The Lok Sabha was dissolved today for the second time in four years before completing its term.

The 12th Lok Sabha had a life-span of 413 days, the shortest to date.

The dissolution came in the absence of a viable alternative after the 13-month-old Bharatiya Janata Party-led government was ousted by one vote on April 17. This was the fifth time the Lok Sabha was dissolved before completing its full tenure.

Matters had got precipitated when All India Anna Dravida Munnetra Kazagham general secretary J Jayalalitha demanded the resignation of Defence Minister George Fernandes on the issue of sacking of navy chief Admiral Vishnu Bhagwat.

The government, which had time and again been under pressure from its allies, be it the AIADMK or the Trinamul Congress or the Akalis on various issues, refused to yield to this demand. Jayalalitha met President K R Narayanan on April 14, and informed him of her party's decision to withdraw support to the Atal Bihari Vajpayee government.

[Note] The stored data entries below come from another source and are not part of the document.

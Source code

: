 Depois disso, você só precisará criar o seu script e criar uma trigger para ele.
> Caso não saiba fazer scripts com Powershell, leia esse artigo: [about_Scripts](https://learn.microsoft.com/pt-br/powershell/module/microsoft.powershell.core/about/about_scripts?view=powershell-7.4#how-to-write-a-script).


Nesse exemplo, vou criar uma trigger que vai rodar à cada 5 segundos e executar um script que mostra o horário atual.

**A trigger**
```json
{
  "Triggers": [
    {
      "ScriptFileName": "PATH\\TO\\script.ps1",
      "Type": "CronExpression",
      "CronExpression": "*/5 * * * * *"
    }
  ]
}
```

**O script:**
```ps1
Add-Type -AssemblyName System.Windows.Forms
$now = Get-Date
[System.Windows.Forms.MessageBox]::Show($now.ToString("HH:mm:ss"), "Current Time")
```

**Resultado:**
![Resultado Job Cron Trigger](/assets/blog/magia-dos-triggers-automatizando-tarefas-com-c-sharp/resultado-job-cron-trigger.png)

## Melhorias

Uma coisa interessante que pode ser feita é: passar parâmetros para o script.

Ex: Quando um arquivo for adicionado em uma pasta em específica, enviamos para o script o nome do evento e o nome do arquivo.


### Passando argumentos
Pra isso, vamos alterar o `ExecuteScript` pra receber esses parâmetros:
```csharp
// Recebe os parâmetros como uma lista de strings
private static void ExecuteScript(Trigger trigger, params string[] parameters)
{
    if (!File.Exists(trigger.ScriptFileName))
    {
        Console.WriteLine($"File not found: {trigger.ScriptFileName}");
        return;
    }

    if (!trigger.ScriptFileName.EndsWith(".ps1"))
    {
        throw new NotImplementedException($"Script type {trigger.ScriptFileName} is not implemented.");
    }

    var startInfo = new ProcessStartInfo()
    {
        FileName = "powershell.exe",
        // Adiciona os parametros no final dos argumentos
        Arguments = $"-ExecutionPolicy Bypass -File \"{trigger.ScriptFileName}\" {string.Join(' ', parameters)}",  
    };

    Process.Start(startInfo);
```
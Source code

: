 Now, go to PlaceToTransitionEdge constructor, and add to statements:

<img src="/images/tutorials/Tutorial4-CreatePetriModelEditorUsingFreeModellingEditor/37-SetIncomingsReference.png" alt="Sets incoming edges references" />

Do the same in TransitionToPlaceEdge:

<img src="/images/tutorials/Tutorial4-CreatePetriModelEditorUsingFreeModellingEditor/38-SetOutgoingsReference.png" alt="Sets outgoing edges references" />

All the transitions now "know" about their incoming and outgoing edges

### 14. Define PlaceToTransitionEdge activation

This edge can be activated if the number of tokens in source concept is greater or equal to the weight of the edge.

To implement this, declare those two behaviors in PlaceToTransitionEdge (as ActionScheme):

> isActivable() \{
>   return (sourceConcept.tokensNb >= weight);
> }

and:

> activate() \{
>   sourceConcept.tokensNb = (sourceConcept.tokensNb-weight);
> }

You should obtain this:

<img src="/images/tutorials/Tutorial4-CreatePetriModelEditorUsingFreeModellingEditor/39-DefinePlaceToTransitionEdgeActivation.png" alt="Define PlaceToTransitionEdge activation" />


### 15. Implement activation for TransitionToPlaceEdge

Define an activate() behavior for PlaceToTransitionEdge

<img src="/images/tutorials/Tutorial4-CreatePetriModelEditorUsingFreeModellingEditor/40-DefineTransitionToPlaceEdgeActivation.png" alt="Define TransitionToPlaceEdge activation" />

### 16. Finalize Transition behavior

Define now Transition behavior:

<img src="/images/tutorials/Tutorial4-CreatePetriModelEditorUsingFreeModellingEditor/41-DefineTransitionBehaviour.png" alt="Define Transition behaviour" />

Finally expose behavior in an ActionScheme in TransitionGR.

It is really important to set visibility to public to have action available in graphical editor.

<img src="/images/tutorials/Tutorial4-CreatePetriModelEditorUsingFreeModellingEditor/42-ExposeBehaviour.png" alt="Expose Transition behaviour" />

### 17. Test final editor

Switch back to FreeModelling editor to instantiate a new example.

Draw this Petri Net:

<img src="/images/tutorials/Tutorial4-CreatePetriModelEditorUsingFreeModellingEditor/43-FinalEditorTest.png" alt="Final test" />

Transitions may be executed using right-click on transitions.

The President then asked Prime Minister Vajpayee to seek a vote of confidence in the Lok Sabha. The BJP-led government could secure 269 votes against the Opposition's 270.

Efforts by the Opposition parties to put up an alternative government failed. Despite an invitation from the President to Congress president Sonia Gandhi to explore the possibility of forming an alternative government, the party's plans to form a minority government ran into rough weather with the Samajwadi Party, Revolutionary Socialist Party and All India Forward Bloc, calling for a third front or a coalition alternative.

The move by Jayalalitha and Samajwadi Party president Mulayam Singh Yadav to prop up West Bengal Chief Minister Jyoti Basu as prime minister did not find favour with the Communist Party of India-Marxist Politburo. The Congress too rejected the proposal. Its president Sonia Gandhi met the President yesterday and informed him that her party did not have the requisite numbers to form a government and would not support a Third Front alternative.

With no way out of this imbroglio, the President summoned Vajpayee at 2030 hours yesterday.

The 12fth House was constituted on March 10, 1998 and the Vajpayee-led coalition government was sworn in nine days later.

The 11th Lok Sabha also had a short life. It lasted barely one and a half years. The minority Inder Kumar Gujral government, the second by the United Front in 18 months since the May 1996 general elections, collapsed on November 28, 1997 when the Congress, headed by Sitaram Kesri, withdrew support.

On three of the five occasions, mid-term polls were necessitated after the Congress pulled the plug.

In 1979, then Congress president Indira Gandhi withdrew support to the Charan Singh-led Janata Party government. Charan Singh had come to power, propped up by the Congress, after the fall of the Morarji Desai government. Desai had stormed the Prime Minister's Office, riding on the massive mandate received by the Janata Party (a conglomeration of various anti-Congress non-Communist parties) in the 1977 elections, as the head of the first non-Congress government at the Centre.

Charan Singh tendered his resignation on August 20, 1979 after being in power for only 24 days and was the only prime minister who never faced the Lok Sabha.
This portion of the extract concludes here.